(Assignment)
Find the string "drwxr" in the records and copy each line where it occurs.

***** Available data

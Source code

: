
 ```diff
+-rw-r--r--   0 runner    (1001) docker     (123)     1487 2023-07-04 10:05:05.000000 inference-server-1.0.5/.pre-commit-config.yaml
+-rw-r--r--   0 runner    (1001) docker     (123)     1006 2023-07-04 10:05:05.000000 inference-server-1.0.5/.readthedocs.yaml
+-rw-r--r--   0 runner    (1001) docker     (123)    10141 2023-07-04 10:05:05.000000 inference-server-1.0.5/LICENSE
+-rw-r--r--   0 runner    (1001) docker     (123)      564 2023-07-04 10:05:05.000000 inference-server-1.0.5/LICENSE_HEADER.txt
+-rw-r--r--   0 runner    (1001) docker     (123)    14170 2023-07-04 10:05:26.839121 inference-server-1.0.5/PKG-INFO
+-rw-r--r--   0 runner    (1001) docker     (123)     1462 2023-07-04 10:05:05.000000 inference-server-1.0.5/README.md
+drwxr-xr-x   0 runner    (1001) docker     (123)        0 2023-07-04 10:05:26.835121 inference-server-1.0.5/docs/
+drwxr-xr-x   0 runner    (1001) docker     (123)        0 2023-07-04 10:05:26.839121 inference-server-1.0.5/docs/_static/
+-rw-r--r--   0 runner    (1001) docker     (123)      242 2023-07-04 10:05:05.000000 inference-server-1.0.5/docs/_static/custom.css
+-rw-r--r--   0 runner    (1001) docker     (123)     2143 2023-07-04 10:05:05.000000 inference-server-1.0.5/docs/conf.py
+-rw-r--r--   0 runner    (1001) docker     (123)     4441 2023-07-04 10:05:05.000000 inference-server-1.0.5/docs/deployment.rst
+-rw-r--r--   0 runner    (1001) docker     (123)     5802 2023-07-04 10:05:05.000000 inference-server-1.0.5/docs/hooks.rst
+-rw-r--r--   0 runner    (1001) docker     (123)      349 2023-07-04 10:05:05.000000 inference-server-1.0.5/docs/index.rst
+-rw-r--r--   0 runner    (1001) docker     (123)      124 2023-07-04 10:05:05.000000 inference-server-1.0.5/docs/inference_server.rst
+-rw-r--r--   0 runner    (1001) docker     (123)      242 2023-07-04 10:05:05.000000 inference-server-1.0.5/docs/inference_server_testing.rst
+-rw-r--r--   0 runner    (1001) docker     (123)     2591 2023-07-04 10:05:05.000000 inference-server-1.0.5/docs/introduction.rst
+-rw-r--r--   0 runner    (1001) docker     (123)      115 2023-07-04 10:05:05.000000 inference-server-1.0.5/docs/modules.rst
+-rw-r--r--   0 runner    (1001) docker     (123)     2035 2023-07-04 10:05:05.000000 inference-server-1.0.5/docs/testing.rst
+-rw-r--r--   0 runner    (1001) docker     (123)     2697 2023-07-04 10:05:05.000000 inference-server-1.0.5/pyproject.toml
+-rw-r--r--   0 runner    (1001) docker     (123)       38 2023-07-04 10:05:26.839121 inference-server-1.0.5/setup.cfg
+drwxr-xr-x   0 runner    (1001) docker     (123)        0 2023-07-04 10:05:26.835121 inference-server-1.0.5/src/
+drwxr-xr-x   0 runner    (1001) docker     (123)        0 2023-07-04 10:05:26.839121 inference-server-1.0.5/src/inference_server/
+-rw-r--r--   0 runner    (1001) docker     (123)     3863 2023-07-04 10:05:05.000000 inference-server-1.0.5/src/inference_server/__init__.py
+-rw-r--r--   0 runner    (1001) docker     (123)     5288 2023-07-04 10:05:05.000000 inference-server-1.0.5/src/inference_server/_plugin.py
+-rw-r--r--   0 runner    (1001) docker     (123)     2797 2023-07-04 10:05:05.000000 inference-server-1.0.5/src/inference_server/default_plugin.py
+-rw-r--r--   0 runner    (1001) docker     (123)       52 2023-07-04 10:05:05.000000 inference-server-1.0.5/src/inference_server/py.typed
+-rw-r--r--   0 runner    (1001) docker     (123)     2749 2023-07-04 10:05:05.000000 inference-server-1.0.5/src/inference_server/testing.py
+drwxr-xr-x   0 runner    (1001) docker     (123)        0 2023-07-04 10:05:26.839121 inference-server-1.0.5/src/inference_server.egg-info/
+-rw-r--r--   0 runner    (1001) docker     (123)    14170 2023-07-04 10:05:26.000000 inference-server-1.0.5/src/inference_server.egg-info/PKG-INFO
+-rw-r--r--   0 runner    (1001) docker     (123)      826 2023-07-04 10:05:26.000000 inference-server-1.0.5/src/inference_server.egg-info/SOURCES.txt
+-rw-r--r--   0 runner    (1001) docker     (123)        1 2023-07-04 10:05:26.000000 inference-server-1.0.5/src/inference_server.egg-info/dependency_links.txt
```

**********

(Output for this task)
+drwxr-xr-x   0 runner    (1001) docker     (123)        0 2023-07-04 10:05:26.835121 inference-server-1.0.5/docs/
+drwxr-xr-x   0 runner    (1001) docker     (123)        0 2023-07-04 10:05:26.839121 inference-server-1.0.5/docs/_static/
+drwxr-xr-x   0 runner    (1001) docker     (123)        0 2023-07-04 10:05:26.835121 inference-server-1.0.5/src/
+drwxr-xr-x   0 runner    (1001) docker     (123)        0 2023-07-04 10:05:26.839121 inference-server-1.0.5/src/inference_server/
+drwxr-xr-x   0 runner    (1001) docker     (123)        0 2023-07-04 10:05:26.839121 inference-server-1.0.5/src/inference_server.egg-info/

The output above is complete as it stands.